Stephen Hawking, o gênio.
Não há semana que não traga novidades: no dia em que escrevo, a USP divulgou mais um avanço na área de química e biomedicina: cientistas conseguiram associar o metabolismo da gordura ao desenvolvimento de uma das doenças degenerativas mais terríveis, a Esclerose Lateral Amiotrófica (ELA), que começa a devorar vidas desde cedo, a exemplo de Stephen Hawkins - um dos maiores físicos da história.
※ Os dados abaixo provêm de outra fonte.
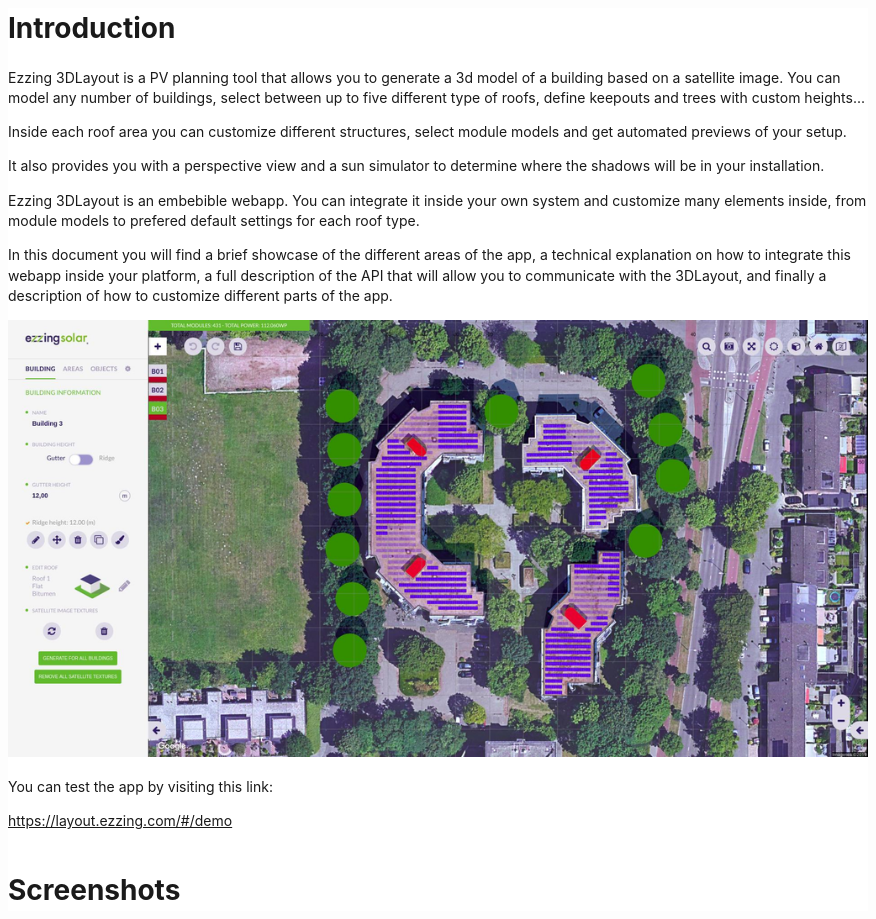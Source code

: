 # Introduction

Ezzing 3DLayout is a PV planning tool that allows you to generate a 3d model of a building based on a satellite image. You can model any number of buildings, select between up to five different type of roofs, define keepouts and trees with custom heights...

Inside each roof area you can customize different structures, select module models and get automated previews of your setup.

It also provides you with a perspective view and a sun simulator to determine where the shadows will be in your installation.

Ezzing 3DLayout is an embebible webapp. You can integrate it inside your own system and customize many elements inside, from module models to prefered default settings for each roof type.

In this document you will find a brief showcase of the different areas of the app, a technical explanation on how to integrate this webapp inside your platform, a full description of the API that will allow you to communicate with the 3DLayout, and finally a description of how to customize different parts of the app.

<img class="w100" src="./layout-doc-imgs/general/intro.jpg" alt="3DLayout" />
<br>

You can test the app by visiting this link:

<a href="https://layout.ezzing.com/#/demo">https://layout.ezzing.com/#/demo</a></li>

<div class="page-break"></div>

# Screenshots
Só nessa área, somem-se Alzheimer, Parkinson, vários tipos de câncer, Aids, drogas que salvam vidas e um sem-número de moléstias que receberam inestimável contribuição dos pesquisadores.
Estudos sobre pontes, viadutos e barragens – que tanto caem! -, novos materiais, combustíveis não-fósseis, controle de poluentes, descobertas arqueológicas, teorias antropológicas, estudos da história, cultura e artes, abrem uma enorme estrada rumo a novas descobertas.
Laboratório na Yale University
O custo disso? Material e equipamentos, e ao pesquisador-bolsista não um salário, mas o mínimo que possa prover seu sustento, o suficiente para passar dias inteiros em laboratórios e bibliotecas, sempre em contato com o mundo, seja via internet ou no exterior. A labuta desses bolsistas, docentes e orientadores abre caminho para dias melhores. Porque sem pesquisa científica e universidade pública de alto nível o destino nos reservará a medíocre subserviência aos países que as priorizam. E deles passaremos a comprar com royalties o que deixarmos de produzir.